A pinned version or tag keeps retrieval and training tied to a known dataset state even as review labels or derived columns are added later.

## Materialize a subset

Use a filtered query to materialize a compact local LanceDB table for writes or intensive training. The query streams matching rows and projected columns without materializing the full result set in Python memory.

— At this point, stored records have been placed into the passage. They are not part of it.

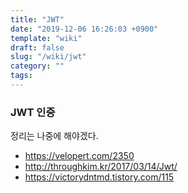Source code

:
 ```yaml
---
title: "JWT"
date: "2019-12-06 16:26:03 +0900"
template: "wiki"
draft: false
slug: "/wiki/jwt"
category: ""
tags:
---
```


### JWT 인증

정리는 나중에 해야겠다.

- https://velopert.com/2350
- http://throughkim.kr/2017/03/14/Jwt/
- https://victorydntmd.tistory.com/115
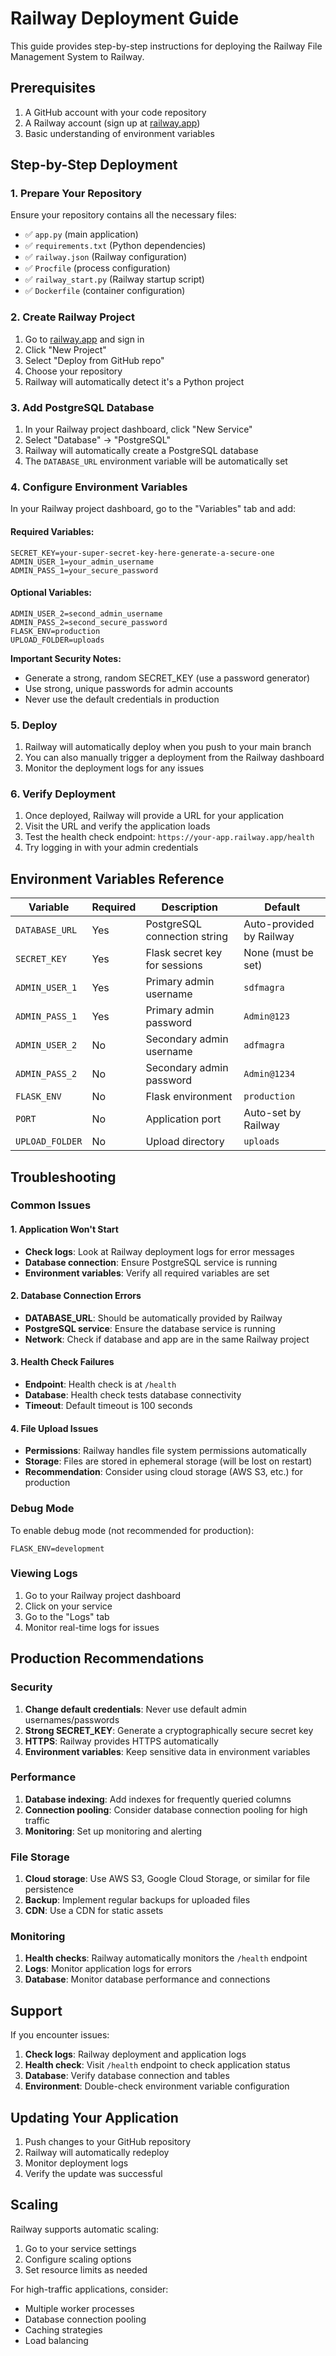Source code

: # Railway Deployment Guide

This guide provides step-by-step instructions for deploying the Railway File Management System to Railway.

## Prerequisites

1. A GitHub account with your code repository
2. A Railway account (sign up at [railway.app](https://railway.app))
3. Basic understanding of environment variables

## Step-by-Step Deployment

### 1. Prepare Your Repository

Ensure your repository contains all the necessary files:

- ✅ `app.py` (main application)
- ✅ `requirements.txt` (Python dependencies)
- ✅ `railway.json` (Railway configuration)
- ✅ `Procfile` (process configuration)
- ✅ `railway_start.py` (Railway startup script)
- ✅ `Dockerfile` (container configuration)

### 2. Create Railway Project

1. Go to [railway.app](https://railway.app) and sign in
2. Click "New Project"
3. Select "Deploy from GitHub repo"
4. Choose your repository
5. Railway will automatically detect it's a Python project

### 3. Add PostgreSQL Database

1. In your Railway project dashboard, click "New Service"
2. Select "Database" → "PostgreSQL"
3. Railway will automatically create a PostgreSQL database
4. The `DATABASE_URL` environment variable will be automatically set

### 4. Configure Environment Variables

In your Railway project dashboard, go to the "Variables" tab and add:

#### Required Variables:

```
SECRET_KEY=your-super-secret-key-here-generate-a-secure-one
ADMIN_USER_1=your_admin_username
ADMIN_PASS_1=your_secure_password
```

#### Optional Variables:

```
ADMIN_USER_2=second_admin_username
ADMIN_PASS_2=second_secure_password
FLASK_ENV=production
UPLOAD_FOLDER=uploads
```

**Important Security Notes:**

- Generate a strong, random SECRET_KEY (use a password generator)
- Use strong, unique passwords for admin accounts
- Never use the default credentials in production

### 5. Deploy

1. Railway will automatically deploy when you push to your main branch
2. You can also manually trigger a deployment from the Railway dashboard
3. Monitor the deployment logs for any issues

### 6. Verify Deployment

1. Once deployed, Railway will provide a URL for your application
2. Visit the URL and verify the application loads
3. Test the health check endpoint: `https://your-app.railway.app/health`
4. Try logging in with your admin credentials

## Environment Variables Reference

| Variable        | Required | Description                   | Default                  |
| --------------- | -------- | ----------------------------- | ------------------------ |
| `DATABASE_URL`  | Yes      | PostgreSQL connection string  | Auto-provided by Railway |
| `SECRET_KEY`    | Yes      | Flask secret key for sessions | None (must be set)       |
| `ADMIN_USER_1`  | Yes      | Primary admin username        | `sdfmagra`               |
| `ADMIN_PASS_1`  | Yes      | Primary admin password        | `Admin@123`              |
| `ADMIN_USER_2`  | No       | Secondary admin username      | `adfmagra`               |
| `ADMIN_PASS_2`  | No       | Secondary admin password      | `Admin@1234`             |
| `FLASK_ENV`     | No       | Flask environment             | `production`             |
| `PORT`          | No       | Application port              | Auto-set by Railway      |
| `UPLOAD_FOLDER` | No       | Upload directory              | `uploads`                |

## Troubleshooting

### Common Issues

#### 1. Application Won't Start

- **Check logs**: Look at Railway deployment logs for error messages
- **Database connection**: Ensure PostgreSQL service is running
- **Environment variables**: Verify all required variables are set

#### 2. Database Connection Errors

- **DATABASE_URL**: Should be automatically provided by Railway
- **PostgreSQL service**: Ensure the database service is running
- **Network**: Check if database and app are in the same Railway project

#### 3. Health Check Failures

- **Endpoint**: Health check is at `/health`
- **Database**: Health check tests database connectivity
- **Timeout**: Default timeout is 100 seconds

#### 4. File Upload Issues

- **Permissions**: Railway handles file system permissions automatically
- **Storage**: Files are stored in ephemeral storage (will be lost on restart)
- **Recommendation**: Consider using cloud storage (AWS S3, etc.) for production

### Debug Mode

To enable debug mode (not recommended for production):

```
FLASK_ENV=development
```

### Viewing Logs

1. Go to your Railway project dashboard
2. Click on your service
3. Go to the "Logs" tab
4. Monitor real-time logs for issues

## Production Recommendations

### Security

1. **Change default credentials**: Never use default admin usernames/passwords
2. **Strong SECRET_KEY**: Generate a cryptographically secure secret key
3. **HTTPS**: Railway provides HTTPS automatically
4. **Environment variables**: Keep sensitive data in environment variables

### Performance

1. **Database indexing**: Add indexes for frequently queried columns
2. **Connection pooling**: Consider database connection pooling for high traffic
3. **Monitoring**: Set up monitoring and alerting

### File Storage

1. **Cloud storage**: Use AWS S3, Google Cloud Storage, or similar for file persistence
2. **Backup**: Implement regular backups for uploaded files
3. **CDN**: Use a CDN for static assets

### Monitoring

1. **Health checks**: Railway automatically monitors the `/health` endpoint
2. **Logs**: Monitor application logs for errors
3. **Database**: Monitor database performance and connections

## Support

If you encounter issues:

1. **Check logs**: Railway deployment and application logs
2. **Health check**: Visit `/health` endpoint to check application status
3. **Database**: Verify database connection and tables
4. **Environment**: Double-check environment variable configuration

## Updating Your Application

1. Push changes to your GitHub repository
2. Railway will automatically redeploy
3. Monitor deployment logs
4. Verify the update was successful

## Scaling

Railway supports automatic scaling:

1. Go to your service settings
2. Configure scaling options
3. Set resource limits as needed

For high-traffic applications, consider:

- Multiple worker processes
- Database connection pooling
- Caching strategies
- Load balancing
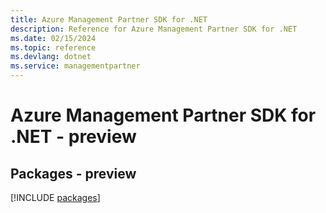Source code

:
 ```yaml
---
title: Azure Management Partner SDK for .NET
description: Reference for Azure Management Partner SDK for .NET
ms.date: 02/15/2024
ms.topic: reference
ms.devlang: dotnet
ms.service: managementpartner
---
```

# Azure Management Partner SDK for .NET - preview
## Packages - preview
[!INCLUDE [packages](management-partner-index.md)]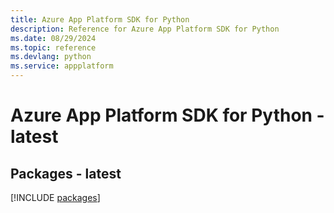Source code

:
 ```yaml
---
title: Azure App Platform SDK for Python
description: Reference for Azure App Platform SDK for Python
ms.date: 08/29/2024
ms.topic: reference
ms.devlang: python
ms.service: appplatform
---
```

# Azure App Platform SDK for Python - latest
## Packages - latest
[!INCLUDE [packages](app-platform-index.md)]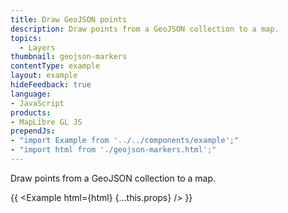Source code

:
 ```yaml
---
title: Draw GeoJSON points
description: Draw points from a GeoJSON collection to a map.
topics:
  - Layers
thumbnail: geojson-markers
contentType: example
layout: example
hideFeedback: true
language:
- JavaScript
products:
- MapLibre GL JS
prependJs:
- "import Example from '../../components/example';"
- "import html from './geojson-markers.html';"
---
```


Draw points from a GeoJSON collection to a map.

{{ <Example html={html} {...this.props} /> }}
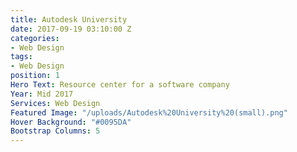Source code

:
 ```yaml
---
title: Autodesk University
date: 2017-09-19 03:10:00 Z
categories:
- Web Design
tags:
- Web Design
position: 1
Hero Text: Resource center for a software company
Year: Mid 2017
Services: Web Design
Featured Image: "/uploads/Autodesk%20University%20(small).png"
Hover Background: "#0095DA"
Bootstrap Columns: 5
---
```


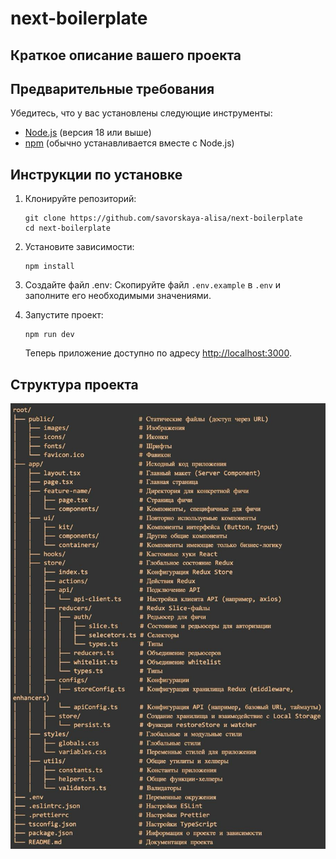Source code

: # next-boilerplate

## Краткое описание вашего проекта

## Предварительные требования

Убедитесь, что у вас установлены следующие инструменты:

- [Node.js](https://nodejs.org/) (версия 18 или выше)
- [npm](https://www.npmjs.com/get-npm) (обычно устанавливается вместе с Node.js)

## Инструкции по установке

1. Клонируйте репозиторий:

   ```
   git clone https://github.com/savorskaya-alisa/next-boilerplate
   cd next-boilerplate
   ```

2. Установите зависимости:

   ```
   npm install
   ```

3. Создайте файл .env:
   Скопируйте файл `.env.example` в `.env` и заполните его необходимыми значениями.

4. Запустите проект:
   ```
   npm run dev
   ```
   Теперь приложение доступно по адресу [http://localhost:3000](http://localhost:3000).

## Структура проекта

![Project structure](https://github.com/savorskaya-alisa/next-boilerplate/blob/main/docs/images/project-structure.jpg?raw=true)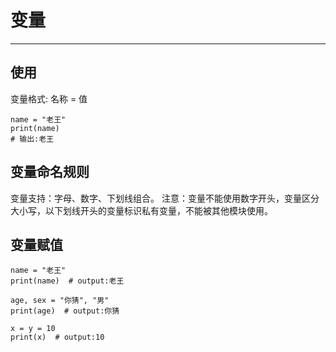 # 变量 #

----------

## 使用 ##
变量格式: 名称 = 值
```
name = "老王"
print(name)  
# 输出:老王
```
## 变量命名规则 ##
变量支持：字母、数字、下划线组合。
注意：变量不能使用数字开头，变量区分大小写，以下划线开头的变量标识私有变量，不能被其他模块使用。

## 变量赋值 ##
    name = "老王"
    print(name)  # output:老王
    
    age, sex = "你猜", "男"
    print(age)  # output:你猜
    
    x = y = 10
    print(x)  # output:10

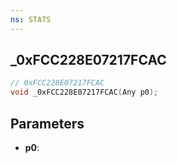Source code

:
 ```yaml
---
ns: STATS
---
```

## _0xFCC228E07217FCAC

```c
// 0xFCC228E07217FCAC
void _0xFCC228E07217FCAC(Any p0);
```


## Parameters
* **p0**: 

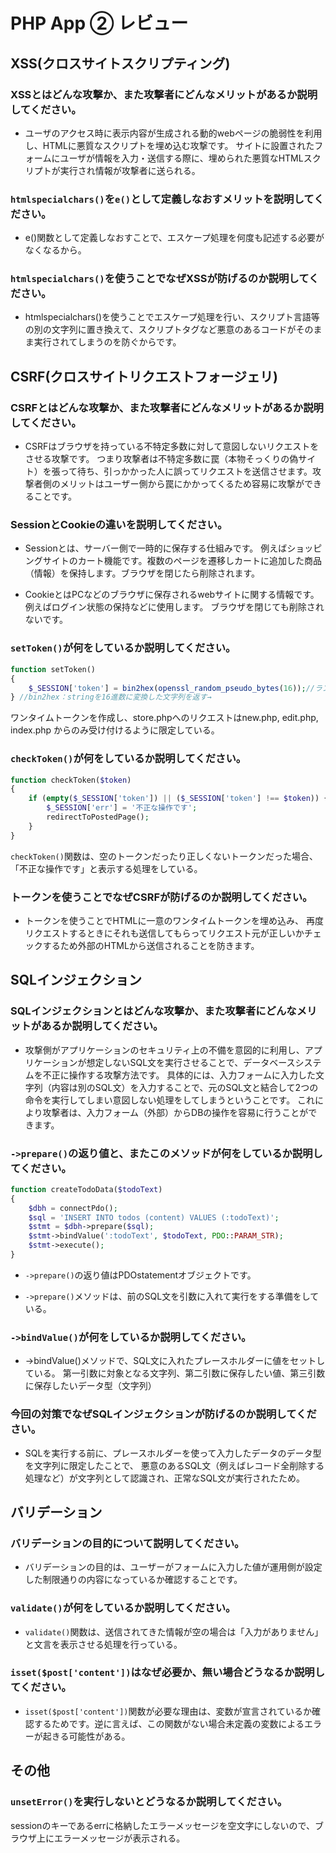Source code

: # PHP App ② レビュー

## XSS(クロスサイトスクリプティング)

### XSSとはどんな攻撃か、また攻撃者にどんなメリットがあるか説明してください。
- ユーザのアクセス時に表示内容が生成される動的webページの脆弱性を利用し、HTMLに悪質なスクリプトを埋め込む攻撃です。
サイトに設置されたフォームにユーザが情報を入力・送信する際に、埋められた悪質なHTMLスクリプトが実行され情報が攻撃者に送られる。

### `htmlspecialchars()`を`e()`として定義しなおすメリットを説明してください。
- e()関数として定義しなおすことで、エスケープ処理を何度も記述する必要がなくなるから。

### `htmlspecialchars()`を使うことでなぜXSSが防げるのか説明してください。
- htmlspecialchars()を使うことでエスケープ処理を行い、スクリプト言語等の別の文字列に置き換えて、スクリプトタグなど悪意のあるコードがそのまま実行されてしまうのを防ぐからです。

## CSRF(クロスサイトリクエストフォージェリ)

### CSRFとはどんな攻撃か、また攻撃者にどんなメリットがあるか説明してください。
- CSRFはブラウザを持っている不特定多数に対して意図しないリクエストをさせる攻撃です。
つまり攻撃者は不特定多数に罠（本物そっくりの偽サイト）を張って待ち、引っかかった人に誤ってリクエストを送信させます。攻撃者側のメリットはユーザー側から罠にかかってくるため容易に攻撃ができることです。

### SessionとCookieの違いを説明してください。
- Sessionとは、サーバー側で一時的に保存する仕組みです。
例えばショッピングサイトのカート機能です。複数のページを遷移しカートに追加した商品（情報）を保持します。ブラウザを閉じたら削除されます。

- CookieとはPCなどのブラウザに保存されるwebサイトに関する情報です。
例えばログイン状態の保持などに使用します。
ブラウザを閉じても削除されないです。

### `setToken()`が何をしているか説明してください。
```php
function setToken()
{
    $_SESSION['token'] = bin2hex(openssl_random_pseudo_bytes(16));//ランダム16文字のバイト文字列を作り2進数から16進数に変換した値を$_SESSION['token']に代入
} //bin2hex：stringを16進数に変換した文字列を返す→
```
ワンタイムトークンを作成し、store.phpへのリクエストはnew.php, edit.php, index.php からのみ受け付けるように限定している。

### `checkToken()`が何をしているか説明してください。
```php
function checkToken($token)
{
    if (empty($_SESSION['token']) || ($_SESSION['token'] !== $token)) { //
        $_SESSION['err'] = '不正な操作です';
        redirectToPostedPage();
    }
}
```
`checkToken()`関数は、空のトークンだったり正しくないトークンだった場合、「不正な操作です」と表示する処理をしている。

### トークンを使うことでなぜCSRFが防げるのか説明してください。
- トークンを使うことでHTMLに一意のワンタイムトークンを埋め込み、
再度リクエストするときにそれも送信してもらってリクエスト元が正しいかチェックするため外部のHTMLから送信されることを防きます。


## SQLインジェクション

### SQLインジェクションとはどんな攻撃か、また攻撃者にどんなメリットがあるか説明してください。
- 攻撃側がアプリケーションのセキュリティ上の不備を意図的に利用し、アプリケーションが想定しないSQL文を実行させることで、データベースシステムを不正に操作する攻撃方法です。
具体的には、入力フォームに入力した文字列（内容は別のSQL文）を入力することで、元のSQL文と結合して2つの命令を実行してしまい意図しない処理をしてしまうということです。
これにより攻撃者は、入力フォーム（外部）からDBの操作を容易に行うことができます。

### `->prepare()`の返り値と、またこのメソッドが何をしているか説明してください。
```php
function createTodoData($todoText)
{
    $dbh = connectPdo();
    $sql = 'INSERT INTO todos (content) VALUES (:todoText)'; 
    $stmt = $dbh->prepare($sql); 
    $stmt->bindValue(':todoText', $todoText, PDO::PARAM_STR); 
    $stmt->execute(); 
} 
```
- `->prepare()`の返り値はPDOstatementオブジェクトです。

-  `->prepare()`メソッドは、前のSQL文を引数に入れて実行をする準備をしている。

### `->bindValue()`が何をしているか説明してください。
- ->bindValue()メソッドで、SQL文に入れたプレースホルダーに値をセットしている。
第一引数に対象となる文字列、第二引数に保存したい値、第三引数に保存したいデータ型（文字列）

### 今回の対策でなぜSQLインジェクションが防げるのか説明してください。
- SQLを実行する前に、プレースホルダーを使って入力したデータのデータ型を文字列に限定したことで、
悪意のあるSQL文（例えばレコード全削除する処理など）が文字列として認識され、正常なSQL文が実行されたため。

## バリデーション

### バリデーションの目的について説明してください。
- バリデーションの目的は、ユーザーがフォームに入力した値が運用側が設定した制限通りの内容になっているか確認することです。

### `validate()`が何をしているか説明してください。
- `validate()`関数は、送信されてきた情報が空の場合は「入力がありません」と文言を表示させる処理を行っている。

### `isset($post['content'])`はなぜ必要か、無い場合どうなるか説明してください。
- `isset($post['content'])`関数が必要な理由は、変数が宣言されているか確認するためです。逆に言えば、この関数がない場合未定義の変数によるエラーが起きる可能性がある。

## その他

### `unsetError()`を実行しないとどうなるか説明してください。
sessionのキーであるerrに格納したエラーメッセージを空文字にしないので、ブラウザ上にエラーメッセージが表示される。

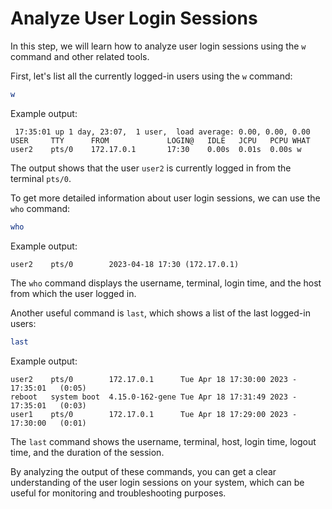 # Analyze User Login Sessions

In this step, we will learn how to analyze user login sessions using the `w` command and other related tools.

First, let's list all the currently logged-in users using the `w` command:

```bash
w
```

Example output:

```
 17:35:01 up 1 day, 23:07,  1 user,  load average: 0.00, 0.00, 0.00
USER     TTY      FROM             LOGIN@   IDLE   JCPU   PCPU WHAT
user2    pts/0    172.17.0.1       17:30    0.00s  0.01s  0.00s w
```

The output shows that the user `user2` is currently logged in from the terminal `pts/0`.

To get more detailed information about user login sessions, we can use the `who` command:

```bash
who
```

Example output:

```
user2    pts/0        2023-04-18 17:30 (172.17.0.1)
```

The `who` command displays the username, terminal, login time, and the host from which the user logged in.

Another useful command is `last`, which shows a list of the last logged-in users:

```bash
last
```

Example output:

```
user2    pts/0        172.17.0.1      Tue Apr 18 17:30:00 2023 - 17:35:01   (0:05)
reboot   system boot  4.15.0-162-gene Tue Apr 18 17:31:49 2023 - 17:35:01   (0:03)
user1    pts/0        172.17.0.1      Tue Apr 18 17:29:00 2023 - 17:30:00   (0:01)
```

The `last` command shows the username, terminal, host, login time, logout time, and the duration of the session.

By analyzing the output of these commands, you can get a clear understanding of the user login sessions on your system, which can be useful for monitoring and troubleshooting purposes.
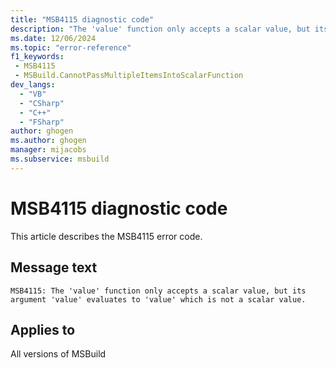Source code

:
 ```yaml
---
title: "MSB4115 diagnostic code"
description: "The 'value' function only accepts a scalar value, but its argument 'value' evaluates to 'value' which is not a scalar value."
ms.date: 12/06/2024
ms.topic: "error-reference"
f1_keywords:
 - MSB4115
 - MSBuild.CannotPassMultipleItemsIntoScalarFunction
dev_langs:
  - "VB"
  - "CSharp"
  - "C++"
  - "FSharp"
author: ghogen
ms.author: ghogen
manager: mijacobs
ms.subservice: msbuild
---
```


# MSB4115 diagnostic code

<!-- :::ErrorDefinitionDescription::: -->
<!-- :::editable-content name="introDescription"::: -->
This article describes the MSB4115 error code.
<!-- :::editable-content-end::: -->

## Message text

`MSB4115: The 'value' function only accepts a scalar value, but its argument 'value' evaluates to 'value' which is not a scalar value.`

<!-- :::editable-content name="postOutputDescription"::: -->
<!--
{StrBegin="MSB4115: "}
        UE: This error is shown when a project tries to pass multiple items into a function in a conditional expression, that can only accept a scalar value (such as the "exists()" function).
-->
<!-- :::editable-content-end::: -->
<!-- :::ErrorDefinitionDescription-end::: -->

## Applies to

All versions of MSBuild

```python theme={"theme":{"light":"vitesse-light","dark":"catppuccin-mocha"}}
import lancedb

source_db = lancedb.connect("./data")
source_tbl = source_db.open_table("train")

batches = (
    source_tbl.search()
    .where("generic_name = 'Paracetamol'")
    .select(["id", "image", "medicine_name", "generic_name", "searchable_summary"])
    .to_batches()
)

local_db = lancedb.connect("./paracetamol-subset")
local_db.create_table("train", batches)
```

The resulting local table can replace `./data` in the Evolve, Train, and Versioning examples when a compact writable subset is sufficient.

## Citation

Please cite both the upstream dataset and the associated research paper:

```bibtex theme={"theme":{"light":"vitesse-light","dark":"catppuccin-mocha"}}
@inproceedings{mia2024deep,
  title={A Deep Neural Network Approach with Pioneering Local Dataset to Recognize Doctor's Handwritten Prescription in Bangladesh},
  author={Mia, Abdur Rahim and Chowdhury, Mohammad Abdullah-Al-Sajid and Mamun, Abdullah Al and Ruddra, Aurunave Mollik and Tanny, Nawshin Tabassum},
  booktitle={2024 International Conference on Advances in Computing, Communication, Electrical, and Smart Systems},
  pages={1--6},
  year={2024},
  publisher={IEEE},
  doi={10.1109/iCACCESS61735.2024.10499631}
}
```

Source dataset: [Mamun1113, Doctor's Handwritten Prescription BD dataset](https://www.kaggle.com/datasets/mamun1113/doctors-handwritten-prescription-bd-dataset). Associated paper: [IEEE Xplore](https://ieeexplore.ieee.org/document/10499631).

## License

The upstream Kaggle metadata identifies the database license as [Open Database License (ODbL) v1.0](https://opendatacommons.org/licenses/odbl/1.0/) and states that the contents are copyright the original authors. The upstream page also describes the dataset as free for educational and research use. Downstream users should review the upstream dataset page and publication, satisfy the ODbL obligations, and obtain any additional permissions needed for their intended use.